==== Supplied information ====

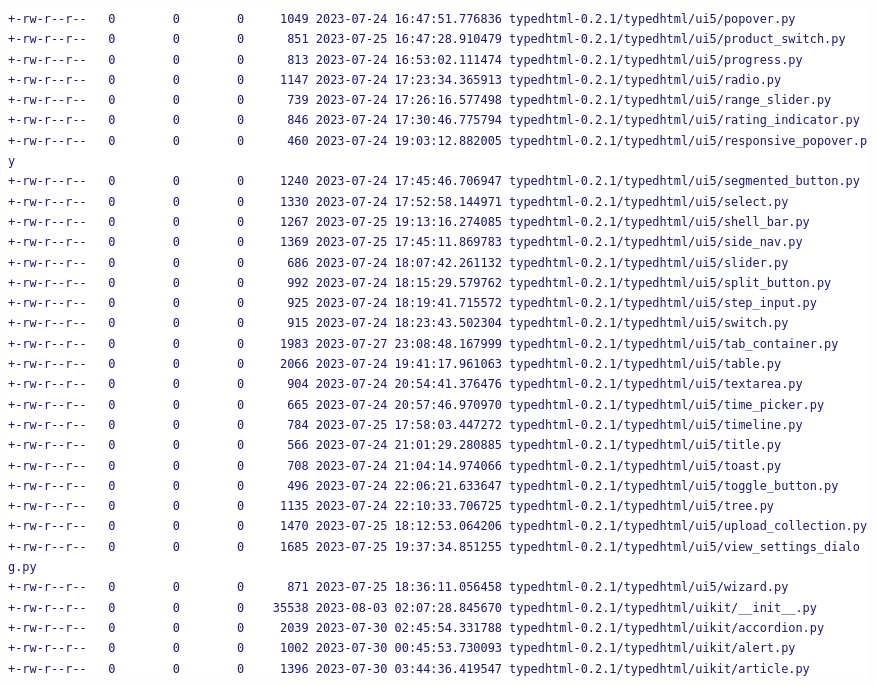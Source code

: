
 ```diff
+-rw-r--r--   0        0        0     1049 2023-07-24 16:47:51.776836 typedhtml-0.2.1/typedhtml/ui5/popover.py
+-rw-r--r--   0        0        0      851 2023-07-25 16:47:28.910479 typedhtml-0.2.1/typedhtml/ui5/product_switch.py
+-rw-r--r--   0        0        0      813 2023-07-24 16:53:02.111474 typedhtml-0.2.1/typedhtml/ui5/progress.py
+-rw-r--r--   0        0        0     1147 2023-07-24 17:23:34.365913 typedhtml-0.2.1/typedhtml/ui5/radio.py
+-rw-r--r--   0        0        0      739 2023-07-24 17:26:16.577498 typedhtml-0.2.1/typedhtml/ui5/range_slider.py
+-rw-r--r--   0        0        0      846 2023-07-24 17:30:46.775794 typedhtml-0.2.1/typedhtml/ui5/rating_indicator.py
+-rw-r--r--   0        0        0      460 2023-07-24 19:03:12.882005 typedhtml-0.2.1/typedhtml/ui5/responsive_popover.py
+-rw-r--r--   0        0        0     1240 2023-07-24 17:45:46.706947 typedhtml-0.2.1/typedhtml/ui5/segmented_button.py
+-rw-r--r--   0        0        0     1330 2023-07-24 17:52:58.144971 typedhtml-0.2.1/typedhtml/ui5/select.py
+-rw-r--r--   0        0        0     1267 2023-07-25 19:13:16.274085 typedhtml-0.2.1/typedhtml/ui5/shell_bar.py
+-rw-r--r--   0        0        0     1369 2023-07-25 17:45:11.869783 typedhtml-0.2.1/typedhtml/ui5/side_nav.py
+-rw-r--r--   0        0        0      686 2023-07-24 18:07:42.261132 typedhtml-0.2.1/typedhtml/ui5/slider.py
+-rw-r--r--   0        0        0      992 2023-07-24 18:15:29.579762 typedhtml-0.2.1/typedhtml/ui5/split_button.py
+-rw-r--r--   0        0        0      925 2023-07-24 18:19:41.715572 typedhtml-0.2.1/typedhtml/ui5/step_input.py
+-rw-r--r--   0        0        0      915 2023-07-24 18:23:43.502304 typedhtml-0.2.1/typedhtml/ui5/switch.py
+-rw-r--r--   0        0        0     1983 2023-07-27 23:08:48.167999 typedhtml-0.2.1/typedhtml/ui5/tab_container.py
+-rw-r--r--   0        0        0     2066 2023-07-24 19:41:17.961063 typedhtml-0.2.1/typedhtml/ui5/table.py
+-rw-r--r--   0        0        0      904 2023-07-24 20:54:41.376476 typedhtml-0.2.1/typedhtml/ui5/textarea.py
+-rw-r--r--   0        0        0      665 2023-07-24 20:57:46.970970 typedhtml-0.2.1/typedhtml/ui5/time_picker.py
+-rw-r--r--   0        0        0      784 2023-07-25 17:58:03.447272 typedhtml-0.2.1/typedhtml/ui5/timeline.py
+-rw-r--r--   0        0        0      566 2023-07-24 21:01:29.280885 typedhtml-0.2.1/typedhtml/ui5/title.py
+-rw-r--r--   0        0        0      708 2023-07-24 21:04:14.974066 typedhtml-0.2.1/typedhtml/ui5/toast.py
+-rw-r--r--   0        0        0      496 2023-07-24 22:06:21.633647 typedhtml-0.2.1/typedhtml/ui5/toggle_button.py
+-rw-r--r--   0        0        0     1135 2023-07-24 22:10:33.706725 typedhtml-0.2.1/typedhtml/ui5/tree.py
+-rw-r--r--   0        0        0     1470 2023-07-25 18:12:53.064206 typedhtml-0.2.1/typedhtml/ui5/upload_collection.py
+-rw-r--r--   0        0        0     1685 2023-07-25 19:37:34.851255 typedhtml-0.2.1/typedhtml/ui5/view_settings_dialog.py
+-rw-r--r--   0        0        0      871 2023-07-25 18:36:11.056458 typedhtml-0.2.1/typedhtml/ui5/wizard.py
+-rw-r--r--   0        0        0    35538 2023-08-03 02:07:28.845670 typedhtml-0.2.1/typedhtml/uikit/__init__.py
+-rw-r--r--   0        0        0     2039 2023-07-30 02:45:54.331788 typedhtml-0.2.1/typedhtml/uikit/accordion.py
+-rw-r--r--   0        0        0     1002 2023-07-30 00:45:53.730093 typedhtml-0.2.1/typedhtml/uikit/alert.py
+-rw-r--r--   0        0        0     1396 2023-07-30 03:44:36.419547 typedhtml-0.2.1/typedhtml/uikit/article.py
```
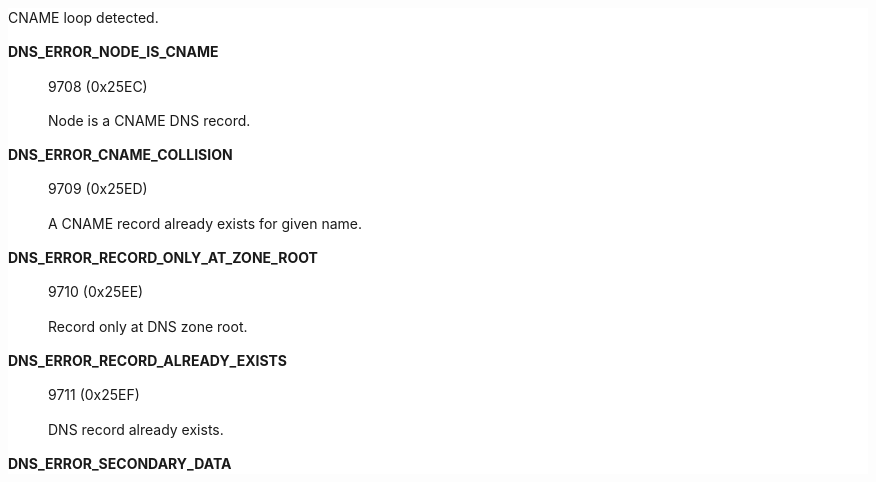 CNAME loop detected.


</dt> </dl> </dd> <dt>

<span id="DNS_ERROR_NODE_IS_CNAME"></span><span id="dns_error_node_is_cname"></span>**DNS\_ERROR\_NODE\_IS\_CNAME**
</dt> <dd> <dl> <dt>

9708 (0x25EC)
</dt> <dt>



Node is a CNAME DNS record.


</dt> </dl> </dd> <dt>

<span id="DNS_ERROR_CNAME_COLLISION"></span><span id="dns_error_cname_collision"></span>**DNS\_ERROR\_CNAME\_COLLISION**
</dt> <dd> <dl> <dt>

9709 (0x25ED)
</dt> <dt>



A CNAME record already exists for given name.


</dt> </dl> </dd> <dt>

<span id="DNS_ERROR_RECORD_ONLY_AT_ZONE_ROOT"></span><span id="dns_error_record_only_at_zone_root"></span>**DNS\_ERROR\_RECORD\_ONLY\_AT\_ZONE\_ROOT**
</dt> <dd> <dl> <dt>

9710 (0x25EE)
</dt> <dt>



Record only at DNS zone root.


</dt> </dl> </dd> <dt>

<span id="DNS_ERROR_RECORD_ALREADY_EXISTS"></span><span id="dns_error_record_already_exists"></span>**DNS\_ERROR\_RECORD\_ALREADY\_EXISTS**
</dt> <dd> <dl> <dt>

9711 (0x25EF)
</dt> <dt>



DNS record already exists.


</dt> </dl> </dd> <dt>

<span id="DNS_ERROR_SECONDARY_DATA"></span><span id="dns_error_secondary_data"></span>**DNS\_ERROR\_SECONDARY\_DATA**
</dt> <dd> <dl> <dt>
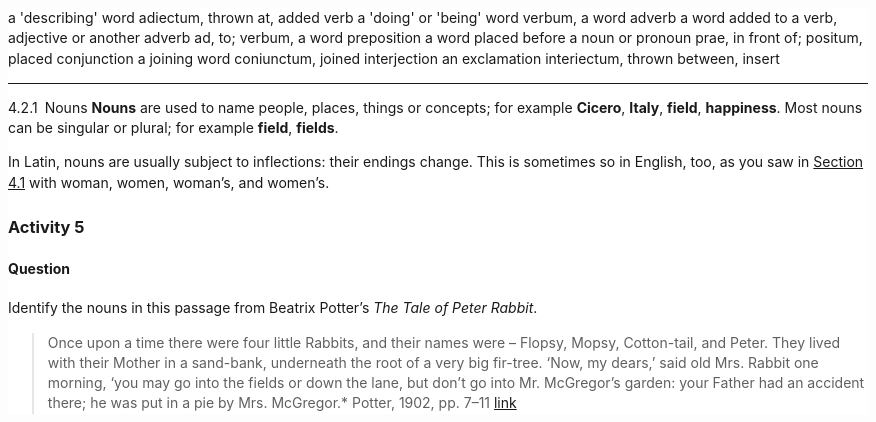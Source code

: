 <td class="highlight_" rowspan="" colspan="">a 'describing' word</td>
<td class="highlight_" rowspan="" colspan="">adiectum, thrown at, added</td>
</tr>
<tr>
<td class="highlight_" rowspan="" colspan="">verb</td>
<td class="highlight_" rowspan="" colspan="">a 'doing' or 'being' word</td>
<td class="highlight_" rowspan="" colspan="">verbum, a word</td>
</tr>
<tr>
<td class="highlight_" rowspan="" colspan="">adverb</td>
<td class="highlight_" rowspan="" colspan="">a word added to a verb, adjective or another adverb</td>
<td class="highlight_" rowspan="" colspan="">ad, to; verbum, a word</td>
</tr>
<tr>
<td class="highlight_" rowspan="" colspan="">preposition</td>
<td class="highlight_" rowspan="" colspan="">a word placed before a noun or pronoun</td>
<td class="highlight_" rowspan="" colspan="">prae, in front of; positum, placed</td>
</tr>
<tr>
<td class="highlight_" rowspan="" colspan="">conjunction</td>
<td class="highlight_" rowspan="" colspan="">a joining word</td>
<td class="highlight_" rowspan="" colspan="">coniunctum, joined</td>
</tr>
<tr>
<td class="highlight_" rowspan="" colspan="">interjection</td>
<td class="highlight_" rowspan="" colspan="">an exclamation</td>
<td class="highlight_" rowspan="" colspan="">interiectum, thrown between, insert</td>
</tr>
</tbody>
</table>


---

4.2.1 Nouns
__Nouns__ are used to name people, places, things or concepts; for example __Cicero__, __Italy__, __field__, __happiness__. Most nouns can be singular or plural; for example __field__, __fields__.

In Latin, nouns are usually subject to inflections: their endings change. This is sometimes so in English, too, as you saw in <a xmlns:str="http://exslt.org/strings" href="">Section 4.1</a> with woman, women, woman’s, and women’s.


### Activity 5


#### Question

Identify the nouns in this passage from Beatrix Potter’s *The Tale of Peter Rabbit*.


>Once upon a time there were four little Rabbits, and their names were – Flopsy, Mopsy, Cotton-tail, and Peter. They lived with their Mother in a sand-bank, underneath the root of a very big fir-tree.
>‘Now, my dears,’ said old Mrs. Rabbit one morning, ‘you may go into the fields or down the lane, but don’t go into Mr. McGregor’s garden: your Father had an accident there; he was put in a pie by Mrs. McGregor.* Potter, 1902, pp. 7–11 [link]()
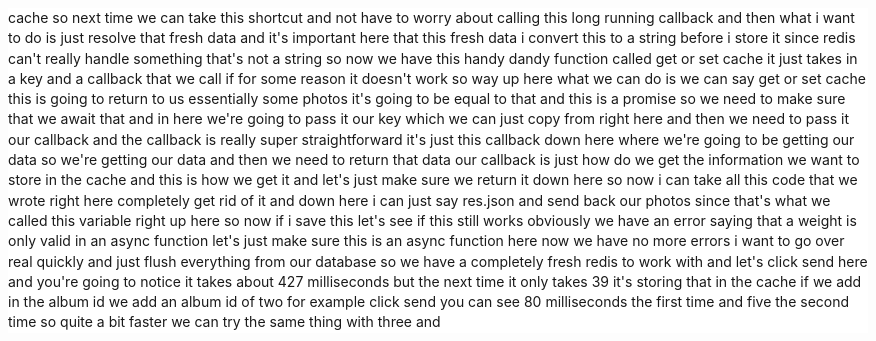 cache
so next time we can take this shortcut
and not have to worry about calling this
long running callback
and then what i want to do is just
resolve that fresh
data and it's important here that this
fresh data i convert this to a string
before i store it since redis can't
really handle
something that's not a string so now we
have this handy dandy function called
get or set cache it just takes in a key
and a callback that we call if for some
reason it doesn't work so way up here
what we can do is we can say get or set
cache
this is going to return to us
essentially some photos
it's going to be equal to that and this
is a promise so we need to make sure
that we await that
and in here we're going to pass it our
key which we can just copy from right
here
and then we need to pass it our callback
and the callback is
really super straightforward it's just
this callback down here where we're
going to be getting our data
so we're getting our data and then we
need to return that data our callback is
just
how do we get the information we want to
store in the cache and this is how we
get it and let's just make sure we
return it down here
so now i can take all this code that we
wrote right here completely get rid of
it
and down here i can just say res.json
and send back our photos
since that's what we called this
variable right up here so now if i save
this let's see if this still works
obviously we have an error saying that a
weight is only valid in an async
function
let's just make sure this is an async
function here now we have no more errors
i want to go over real quickly and just
flush everything from our database so we
have a completely fresh
redis to work with and let's click send
here and you're going to notice it takes
about 427 milliseconds
but the next time it only takes 39 it's
storing that in the cache
if we add in the album id we add an
album id of two for example
click send you can see 80 milliseconds
the first time and five the second time
so quite a bit faster
we can try the same thing with three and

====

= Exercise description =
Only the lines above starting at the line that holds "weight is only valid in an async" and ending at the line that holds "about 427 milliseconds" are to be repeated, exactly and in full.

= Finished exercise =
weight is only valid in an async
function
let's just make sure this is an async
function here now we have no more errors
i want to go over real quickly and just
flush everything from our database so we
have a completely fresh
redis to work with and let's click send
here and you're going to notice it takes
about 427 milliseconds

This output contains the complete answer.